It was during the 1950s that the BBC started designing and constructing Television Centre and sections of senior BBC management in London decided that Scotland, Wales and the English Regions should have 'National Production Centres', to produce more effective television and radio for the areas which they covered. The lease for the site was acquired from the Calthorpe Estate on a peppercorn rent by the BBC, but plans for the site were not approved until 1967, the same year that construction of the studios began. The centre was designed by John Madin founder of the John Madin Design Group, who also designed other Birmingham and Midlands buildings including Birmingham Central Library, Redditch Library and the Birmingham Post building.

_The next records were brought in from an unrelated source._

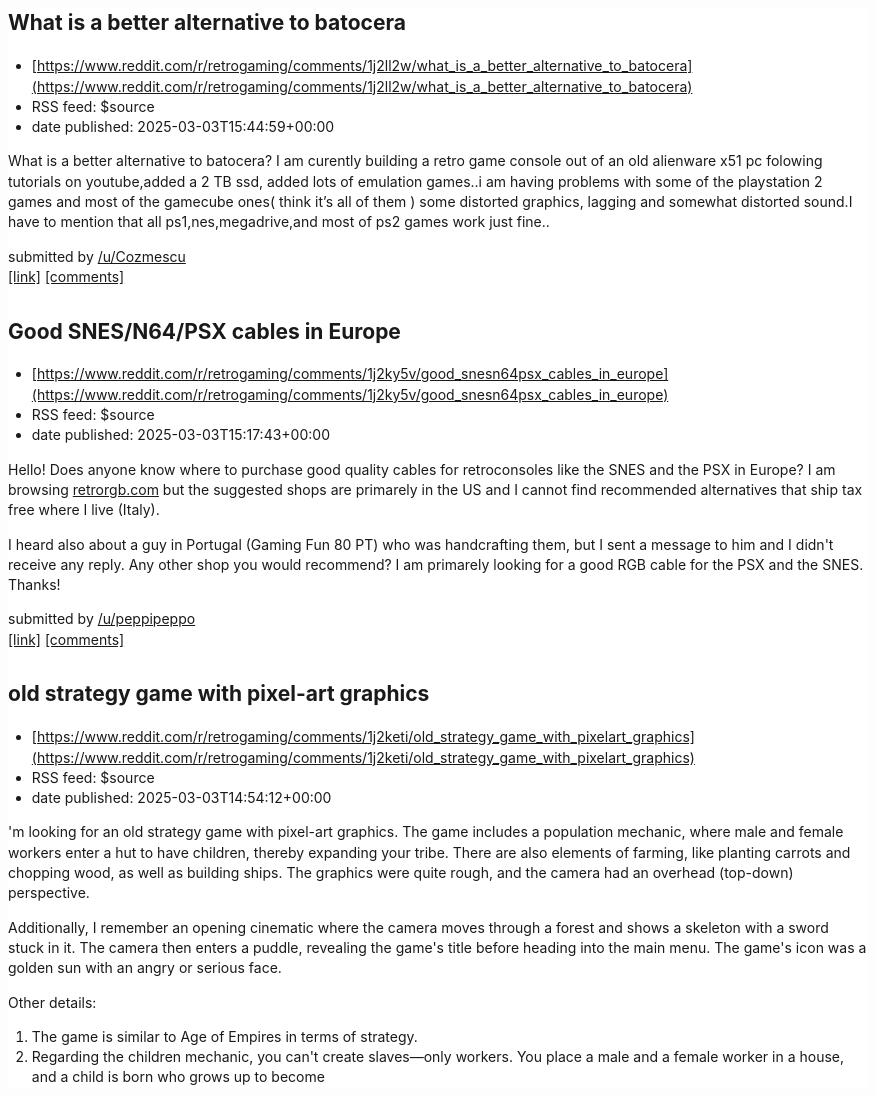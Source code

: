 ## What is a better alternative to batocera
 - [https://www.reddit.com/r/retrogaming/comments/1j2ll2w/what_is_a_better_alternative_to_batocera](https://www.reddit.com/r/retrogaming/comments/1j2ll2w/what_is_a_better_alternative_to_batocera)
 - RSS feed: $source
 - date published: 2025-03-03T15:44:59+00:00

<div class="md"><p>What is a better alternative to batocera? I am curently building a retro game console out of an old alienware x51 pc folowing tutorials on youtube,added a 2 TB ssd, added lots of emulation games..i am having problems with some of the playstation 2 games and most of the gamecube ones( think it’s all of them ) some distorted graphics, lagging and somewhat distorted sound.I have to mention that all ps1,nes,megadrive,and most of ps2 games work just fine..</p> </div> &#32; submitted by &#32; <a href="https://www.reddit.com/user/Cozmescu"> /u/Cozmescu </a> <br/> <span><a href="https://www.reddit.com/r/retrogaming/comments/1j2ll2w/what_is_a_better_alternative_to_batocera/">[link]</a></span> &#32; <span><a href="https://www.reddit.com/r/retrogaming/comments/1j2ll2w/what_is_a_better_alternative_to_batocera/">[comments]</a></span>

## Good SNES/N64/PSX cables in Europe
 - [https://www.reddit.com/r/retrogaming/comments/1j2ky5v/good_snesn64psx_cables_in_europe](https://www.reddit.com/r/retrogaming/comments/1j2ky5v/good_snesn64psx_cables_in_europe)
 - RSS feed: $source
 - date published: 2025-03-03T15:17:43+00:00

<div class="md"><p>Hello! Does anyone know where to purchase good quality cables for retroconsoles like the SNES and the PSX in Europe? I am browsing <a href="http://retrorgb.com">retrorgb.com</a> but the suggested shops are primarely in the US and I cannot find recommended alternatives that ship tax free where I live (Italy).</p> <p>I heard also about a guy in Portugal (Gaming Fun 80 PT) who was handcrafting them, but I sent a message to him and I didn&#39;t receive any reply. Any other shop you would recommend? I am primarely looking for a good RGB cable for the PSX and the SNES. Thanks!</p> </div> &#32; submitted by &#32; <a href="https://www.reddit.com/user/peppipeppo"> /u/peppipeppo </a> <br/> <span><a href="https://www.reddit.com/r/retrogaming/comments/1j2ky5v/good_snesn64psx_cables_in_europe/">[link]</a></span> &#32; <span><a href="https://www.reddit.com/r/retrogaming/comments/1j2ky5v/good_snesn64psx_cables_in_europe/">[comments]</a></span>

## old strategy game with pixel-art graphics
 - [https://www.reddit.com/r/retrogaming/comments/1j2keti/old_strategy_game_with_pixelart_graphics](https://www.reddit.com/r/retrogaming/comments/1j2keti/old_strategy_game_with_pixelart_graphics)
 - RSS feed: $source
 - date published: 2025-03-03T14:54:12+00:00

<div class="md"><p>&#39;m looking for an old strategy game with pixel-art graphics. The game includes a population mechanic, where male and female workers enter a hut to have children, thereby expanding your tribe. There are also elements of farming, like planting carrots and chopping wood, as well as building ships. The graphics were quite rough, and the camera had an overhead (top-down) perspective.</p> <p>Additionally, I remember an opening cinematic where the camera moves through a forest and shows a skeleton with a sword stuck in it. The camera then enters a puddle, revealing the game&#39;s title before heading into the main menu. The game&#39;s icon was a golden sun with an angry or serious face.</p> <p>Other details:</p> <ol> <li>The game is similar to Age of Empires in terms of strategy.</li> <li>Regarding the children mechanic, you can&#39;t create slaves—only workers. You place a male and a female worker in a house, and a child is born who grows up to become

The nine acre site was opened by Princess Anne on 10 November 1971. The centre had a large central seven storey office block. At the rear was the staff car park and OB (Outside Broadcasting) base; the audience entrance was to the front and centre of the complex. The main production complex was split into two sections, a TV section (to the right as seen from the road) and a Radio/Sound section (to the left as seen from the road).
Pebble Mill was designed to be an addition to London's Television Centre as part of a change in corporation policy in making network programmes in the English Regions and National Centres consisting of Manchester, Bristol, Cardiff, Glasgow and Belfast. The original plan was to contain a Light Entertainment Studio (A) a regional news studio (B) and a drama studio (C) which was to be similar in size to TC6.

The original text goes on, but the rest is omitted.